Totally cool. But the thing that I suggest people do to to make that. To make it work. I do this with a friend of mine at one of the big organizations that I’m on the board of and he and I made a deal several years ago because I literally said, I can’t tell when we’re having a friend conversation or a fundraising or you’re asking me for money.
he came up with this idea, which he was all the time now. And he said, here’s the deal. I will let you know when we set up the appointment if I’m going to be asking you for money or not, and I will be really clear about it and you’ll know is this a fundraiser one or is this not, and he’s done that now for gosh probably seven eight years.
It works perfectly. I know what I’m getting into. And then I’m agreeing to the meeting, and I know what’s going to happen and you can’t say, I want to talk to you about supporting our organization, because you can but you shouldn’t, because I don’t know what that means. Does that mean you want me to introduce you to somebody?
Does that mean you want some, maybe get somebody to give you something for your silent auction? Or does that mean money? then it could be any of those. And so you need to actually say, you don’t have to say I’m asking you for a gift. You can just say, I want to talk to you about financially supporting or if we’re good friends, I’m going to be asking you for money.
That’s what I’m going to be doing. Okay. And I know going in exactly what that conversation is going to be. And then nothing feels fake to me. It literally is that one little piece. Okay. Makes it all feel like, oh, I can be a friend and be a donor for you on your business side at the same time. Yeah.
RHEA 19:48
I love that so much because it really just goes to my core belief of this is just about trust, right?

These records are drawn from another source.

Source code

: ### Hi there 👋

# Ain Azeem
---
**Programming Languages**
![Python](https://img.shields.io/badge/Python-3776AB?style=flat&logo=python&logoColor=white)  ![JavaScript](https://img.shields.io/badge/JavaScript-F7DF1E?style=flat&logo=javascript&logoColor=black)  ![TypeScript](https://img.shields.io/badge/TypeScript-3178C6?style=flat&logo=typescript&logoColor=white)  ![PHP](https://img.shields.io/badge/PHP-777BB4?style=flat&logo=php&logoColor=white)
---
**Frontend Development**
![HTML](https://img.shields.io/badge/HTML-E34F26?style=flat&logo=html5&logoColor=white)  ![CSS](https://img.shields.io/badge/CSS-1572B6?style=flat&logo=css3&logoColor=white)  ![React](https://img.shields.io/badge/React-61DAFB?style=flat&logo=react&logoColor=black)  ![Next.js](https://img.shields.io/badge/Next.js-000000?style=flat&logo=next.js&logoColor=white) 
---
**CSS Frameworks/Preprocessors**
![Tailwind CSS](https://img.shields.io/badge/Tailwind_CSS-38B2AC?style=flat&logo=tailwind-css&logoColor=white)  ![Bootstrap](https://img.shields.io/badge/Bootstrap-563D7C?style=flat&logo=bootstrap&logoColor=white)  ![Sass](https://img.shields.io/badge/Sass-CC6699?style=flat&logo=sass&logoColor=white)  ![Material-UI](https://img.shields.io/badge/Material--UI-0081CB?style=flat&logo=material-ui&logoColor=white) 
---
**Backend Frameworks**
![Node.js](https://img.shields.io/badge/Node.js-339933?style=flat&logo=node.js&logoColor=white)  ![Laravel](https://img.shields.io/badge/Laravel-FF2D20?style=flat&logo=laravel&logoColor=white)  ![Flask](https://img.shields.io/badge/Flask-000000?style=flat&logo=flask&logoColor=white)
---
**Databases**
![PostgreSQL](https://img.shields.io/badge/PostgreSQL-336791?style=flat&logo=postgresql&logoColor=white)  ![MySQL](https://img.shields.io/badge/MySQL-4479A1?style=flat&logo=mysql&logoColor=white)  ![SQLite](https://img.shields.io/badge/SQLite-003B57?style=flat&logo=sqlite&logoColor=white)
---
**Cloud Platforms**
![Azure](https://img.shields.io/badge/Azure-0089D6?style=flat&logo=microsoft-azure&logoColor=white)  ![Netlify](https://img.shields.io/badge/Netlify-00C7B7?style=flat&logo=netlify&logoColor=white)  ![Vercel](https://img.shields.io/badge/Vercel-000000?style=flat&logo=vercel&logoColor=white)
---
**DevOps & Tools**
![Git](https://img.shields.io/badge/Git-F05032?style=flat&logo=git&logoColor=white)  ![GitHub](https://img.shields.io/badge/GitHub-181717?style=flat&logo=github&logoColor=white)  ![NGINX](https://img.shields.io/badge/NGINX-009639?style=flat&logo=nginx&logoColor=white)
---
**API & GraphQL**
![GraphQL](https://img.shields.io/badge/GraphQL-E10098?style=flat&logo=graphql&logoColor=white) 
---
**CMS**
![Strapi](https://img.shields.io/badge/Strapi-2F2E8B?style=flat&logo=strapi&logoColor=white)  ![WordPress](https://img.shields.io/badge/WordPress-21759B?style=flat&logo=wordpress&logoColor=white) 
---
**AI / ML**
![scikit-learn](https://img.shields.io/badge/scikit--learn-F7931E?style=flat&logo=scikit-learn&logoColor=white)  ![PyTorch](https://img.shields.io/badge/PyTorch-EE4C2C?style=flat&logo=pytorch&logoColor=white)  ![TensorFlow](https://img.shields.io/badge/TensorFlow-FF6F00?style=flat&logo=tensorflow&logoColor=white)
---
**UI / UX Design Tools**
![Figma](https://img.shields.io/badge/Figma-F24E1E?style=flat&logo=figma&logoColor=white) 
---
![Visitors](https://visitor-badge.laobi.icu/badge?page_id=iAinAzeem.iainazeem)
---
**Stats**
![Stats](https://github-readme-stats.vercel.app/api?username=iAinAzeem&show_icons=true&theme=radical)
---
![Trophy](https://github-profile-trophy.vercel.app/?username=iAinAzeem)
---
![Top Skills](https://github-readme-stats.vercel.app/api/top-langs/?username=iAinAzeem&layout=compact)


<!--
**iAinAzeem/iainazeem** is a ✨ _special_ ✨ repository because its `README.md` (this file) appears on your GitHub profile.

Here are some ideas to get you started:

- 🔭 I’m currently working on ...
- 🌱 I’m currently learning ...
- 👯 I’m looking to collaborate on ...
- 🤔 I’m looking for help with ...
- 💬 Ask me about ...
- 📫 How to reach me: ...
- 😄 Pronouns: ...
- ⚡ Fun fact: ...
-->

You just treat people and you let them know which story they’re in. Cause I think exactly to your point, it’s wait, am I on this? Like fundraising story? Am I on our friend’s story? I love a dating analogy. I’m like, look, are we building something here? Or we just like. Playing around, which is fine, but just tell me which, which track
LISA 20:09
Yeah, exactly right. I think that’s it. It’s exactly what it is. And it’s really a, kind of an easy fix. I think. I wish everybody would do it. and people I have to say, some fundraisers I’ve talked to are really afraid to do that. . But it’s don’t be afraid. because that it automatically says. I, not only, not unless we trust each other, but that I’m authentic and I want to have an authentic relationship with you and I’m not going to play games. I’m just going to be real. And then you say, that is so great that you were up front with me. I trust you now.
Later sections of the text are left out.